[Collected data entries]
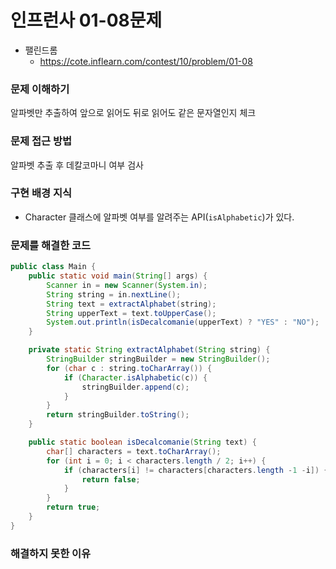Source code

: # 인프런사 01-08문제
- 팰린드롬
  - https://cote.inflearn.com/contest/10/problem/01-08

### 문제 이해하기
알파벳만 추출하여 앞으로 읽어도 뒤로 읽어도 같은 문자열인지 체크

### 문제 접근 방법
알파벳 추출 후 데칼코마니 여부 검사

### 구현 배경 지식
- Character 클래스에 알파벳 여부를 알려주는 API(`isAlphabetic`)가 있다. 

### 문제를 해결한 코드
```java
public class Main {
    public static void main(String[] args) {
        Scanner in = new Scanner(System.in);
        String string = in.nextLine();
        String text = extractAlphabet(string);
        String upperText = text.toUpperCase();
        System.out.println(isDecalcomanie(upperText) ? "YES" : "NO");
    }

    private static String extractAlphabet(String string) {
        StringBuilder stringBuilder = new StringBuilder();
        for (char c : string.toCharArray()) {
            if (Character.isAlphabetic(c)) {
                stringBuilder.append(c);
            }
        }
        return stringBuilder.toString();
    }

    public static boolean isDecalcomanie(String text) {
        char[] characters = text.toCharArray();
        for (int i = 0; i < characters.length / 2; i++) {
            if (characters[i] != characters[characters.length -1 -i]) {
                return false;
            }
        }
        return true;
    }
}
```

### 해결하지 못한 이유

- _Problem_
Look for the word "characters" in the data, then return every line that contains it.

- _Task result_
        char[] characters = text.toCharArray();
        for (int i = 0; i < characters.length / 2; i++) {
            if (characters[i] != characters[characters.length -1 -i]) {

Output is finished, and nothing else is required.